De repente fui pego portando uma xícara de café. Assalto à mão armada. A manhã era de primavera, mas o café estava quente feito verão no inverno. Que saborosas as primeiras horas da manhã! Quanto mais recheadas com manteiga e cobertas por puro silêncio. Só o silêncio e estava tudo quase perfeito em São Paulo. A cidade tem vida, pulsa cultura. Mas o barulho é de, às vezes, golpear a estima. Tenho escrito um pouco. Que é pouco? me há de perguntar alguém. Toda medida ganha sentido apenas e somente apenas quando comparada.
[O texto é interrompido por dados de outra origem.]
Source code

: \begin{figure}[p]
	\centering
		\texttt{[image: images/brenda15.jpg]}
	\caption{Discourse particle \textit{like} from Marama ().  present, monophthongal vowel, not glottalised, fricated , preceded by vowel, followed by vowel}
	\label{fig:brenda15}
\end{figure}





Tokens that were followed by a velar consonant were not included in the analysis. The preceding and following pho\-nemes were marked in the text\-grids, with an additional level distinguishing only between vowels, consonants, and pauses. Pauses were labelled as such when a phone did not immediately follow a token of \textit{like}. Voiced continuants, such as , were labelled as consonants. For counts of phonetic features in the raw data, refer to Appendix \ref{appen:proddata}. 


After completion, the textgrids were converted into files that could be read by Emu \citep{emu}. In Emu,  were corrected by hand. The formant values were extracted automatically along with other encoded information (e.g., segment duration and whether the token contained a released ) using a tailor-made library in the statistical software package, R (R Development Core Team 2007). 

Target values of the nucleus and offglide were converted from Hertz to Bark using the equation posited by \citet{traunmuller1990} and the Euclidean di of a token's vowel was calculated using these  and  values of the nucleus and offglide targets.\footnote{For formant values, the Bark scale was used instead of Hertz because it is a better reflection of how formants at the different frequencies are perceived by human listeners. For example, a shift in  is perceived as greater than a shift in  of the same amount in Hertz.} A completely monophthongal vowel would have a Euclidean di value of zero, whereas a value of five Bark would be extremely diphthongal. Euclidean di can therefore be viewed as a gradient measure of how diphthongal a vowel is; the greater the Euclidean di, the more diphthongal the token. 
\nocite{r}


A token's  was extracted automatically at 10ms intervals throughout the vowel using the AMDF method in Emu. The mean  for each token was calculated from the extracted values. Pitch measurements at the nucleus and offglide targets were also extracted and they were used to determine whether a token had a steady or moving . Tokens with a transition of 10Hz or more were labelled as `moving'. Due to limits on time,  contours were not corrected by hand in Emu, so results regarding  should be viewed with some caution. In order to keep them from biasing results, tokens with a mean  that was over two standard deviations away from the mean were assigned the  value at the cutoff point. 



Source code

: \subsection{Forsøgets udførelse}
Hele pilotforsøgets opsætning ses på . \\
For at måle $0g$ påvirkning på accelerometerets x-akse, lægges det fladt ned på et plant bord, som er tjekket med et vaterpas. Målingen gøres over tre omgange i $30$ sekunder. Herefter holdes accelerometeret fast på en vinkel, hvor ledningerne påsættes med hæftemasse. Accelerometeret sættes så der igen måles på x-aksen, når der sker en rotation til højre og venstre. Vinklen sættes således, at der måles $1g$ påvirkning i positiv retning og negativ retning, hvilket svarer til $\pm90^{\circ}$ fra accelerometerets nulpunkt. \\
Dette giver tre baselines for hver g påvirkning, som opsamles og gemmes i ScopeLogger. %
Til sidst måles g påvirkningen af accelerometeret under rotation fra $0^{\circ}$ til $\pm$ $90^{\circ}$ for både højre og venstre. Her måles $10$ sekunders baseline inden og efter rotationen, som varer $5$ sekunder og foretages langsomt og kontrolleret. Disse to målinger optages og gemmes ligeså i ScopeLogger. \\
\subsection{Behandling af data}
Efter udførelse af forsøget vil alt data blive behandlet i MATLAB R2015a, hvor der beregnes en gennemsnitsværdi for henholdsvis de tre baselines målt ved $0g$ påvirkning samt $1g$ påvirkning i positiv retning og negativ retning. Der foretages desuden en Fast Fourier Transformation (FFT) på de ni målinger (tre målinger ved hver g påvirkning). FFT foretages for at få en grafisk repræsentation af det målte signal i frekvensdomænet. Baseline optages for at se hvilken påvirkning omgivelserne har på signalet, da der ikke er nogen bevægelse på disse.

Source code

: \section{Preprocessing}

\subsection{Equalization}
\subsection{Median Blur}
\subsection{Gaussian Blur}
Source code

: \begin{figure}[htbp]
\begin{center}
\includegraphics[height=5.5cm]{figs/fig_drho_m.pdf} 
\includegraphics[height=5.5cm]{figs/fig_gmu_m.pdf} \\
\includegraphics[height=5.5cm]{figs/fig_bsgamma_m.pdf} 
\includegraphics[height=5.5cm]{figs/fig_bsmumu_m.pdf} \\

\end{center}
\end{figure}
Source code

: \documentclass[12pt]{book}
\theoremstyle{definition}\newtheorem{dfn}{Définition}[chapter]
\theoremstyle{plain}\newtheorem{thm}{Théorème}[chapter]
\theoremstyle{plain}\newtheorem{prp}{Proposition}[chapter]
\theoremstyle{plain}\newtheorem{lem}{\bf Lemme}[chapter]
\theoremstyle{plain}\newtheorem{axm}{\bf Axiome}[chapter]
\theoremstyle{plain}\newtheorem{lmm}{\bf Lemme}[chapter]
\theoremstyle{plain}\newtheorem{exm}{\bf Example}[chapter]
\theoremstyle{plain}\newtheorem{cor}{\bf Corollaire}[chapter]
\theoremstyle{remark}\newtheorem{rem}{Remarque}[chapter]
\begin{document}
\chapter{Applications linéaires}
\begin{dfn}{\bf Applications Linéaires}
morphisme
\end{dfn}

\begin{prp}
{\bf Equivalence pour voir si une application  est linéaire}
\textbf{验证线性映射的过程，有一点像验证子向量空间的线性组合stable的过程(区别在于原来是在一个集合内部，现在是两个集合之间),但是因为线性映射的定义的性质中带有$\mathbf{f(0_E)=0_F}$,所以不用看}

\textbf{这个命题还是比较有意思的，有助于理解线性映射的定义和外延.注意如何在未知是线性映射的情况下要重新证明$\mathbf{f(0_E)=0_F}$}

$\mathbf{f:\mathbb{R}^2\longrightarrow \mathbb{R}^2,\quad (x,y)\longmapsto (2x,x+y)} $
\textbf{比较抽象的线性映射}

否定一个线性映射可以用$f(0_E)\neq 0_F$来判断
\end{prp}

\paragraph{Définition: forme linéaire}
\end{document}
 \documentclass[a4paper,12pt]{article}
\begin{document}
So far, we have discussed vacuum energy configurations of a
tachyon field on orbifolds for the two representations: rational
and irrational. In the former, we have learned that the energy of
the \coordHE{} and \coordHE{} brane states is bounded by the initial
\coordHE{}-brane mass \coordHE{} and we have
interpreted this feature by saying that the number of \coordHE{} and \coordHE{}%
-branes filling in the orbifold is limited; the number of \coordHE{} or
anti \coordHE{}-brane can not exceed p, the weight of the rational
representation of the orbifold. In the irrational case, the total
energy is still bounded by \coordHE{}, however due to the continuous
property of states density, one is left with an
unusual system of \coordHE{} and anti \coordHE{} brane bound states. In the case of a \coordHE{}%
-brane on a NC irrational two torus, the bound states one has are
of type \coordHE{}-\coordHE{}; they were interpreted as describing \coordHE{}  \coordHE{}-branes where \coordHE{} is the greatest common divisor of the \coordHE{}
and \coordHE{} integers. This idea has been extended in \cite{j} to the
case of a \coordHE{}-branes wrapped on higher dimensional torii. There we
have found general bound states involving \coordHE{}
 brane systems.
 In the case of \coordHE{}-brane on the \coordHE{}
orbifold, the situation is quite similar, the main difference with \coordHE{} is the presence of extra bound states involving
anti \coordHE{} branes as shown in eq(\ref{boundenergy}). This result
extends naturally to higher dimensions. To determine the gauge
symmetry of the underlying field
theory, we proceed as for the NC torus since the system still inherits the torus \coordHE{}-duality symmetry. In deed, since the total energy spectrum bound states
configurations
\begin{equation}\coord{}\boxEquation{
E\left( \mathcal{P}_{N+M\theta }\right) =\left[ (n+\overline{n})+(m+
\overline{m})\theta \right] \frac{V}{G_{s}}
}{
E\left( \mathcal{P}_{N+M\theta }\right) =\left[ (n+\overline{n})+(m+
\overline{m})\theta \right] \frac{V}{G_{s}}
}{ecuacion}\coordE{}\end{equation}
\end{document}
Assim é o centímetro comparado ao metro; assim é sol e lua, o dia e a noite; assim é Celso, fará night? Enfim… – minha comparação é com o futuro. Pois jamais escrevi com tanta freqüência. E no próximo ano, ao que tudo indica, a freqüência se elevará a proporções inimagináveis.  Fosse comparado ao passado, diria: estou escrevendo muuuito. Mas o que é o passado, esse conjunto de hojes que permaneceram em um conjunto de memórias? Muito em breve, aquelas memórias deixarão todas de ser, e aquele passado específico já nunca existiu. Enfim… – uma alma errante bem podia também me indagar indiscreta: mas se você tá escrevendo tanto, por que não posta mais? Filho meu, a maturidade tem a única serventia de ensinar que as coisas são menos simples do que aparentavam. Mentira. Mas a gente costuma contar essa mentira para os fracos não se suicidarem em massa. Enfim… – as coisas que tenho escrito não são do tipo que se publica em blogs. São textos acadêmicos ou teóricos-não-acadêmicos, se é que me entendem, e é claro que não entendem. Também alguns textos literários engavetados virtualmente dentro do hard disk. Por lá devem ficar de castigo, até aprenderem a ser felizes na solidão – o destino certo dos corpos encaixotados no submundo. É hora de tomar o último gole. De repente o café esfria e tudo terá acabado. Mais uma vez, a verdade será dita não em princípio, mas em fim.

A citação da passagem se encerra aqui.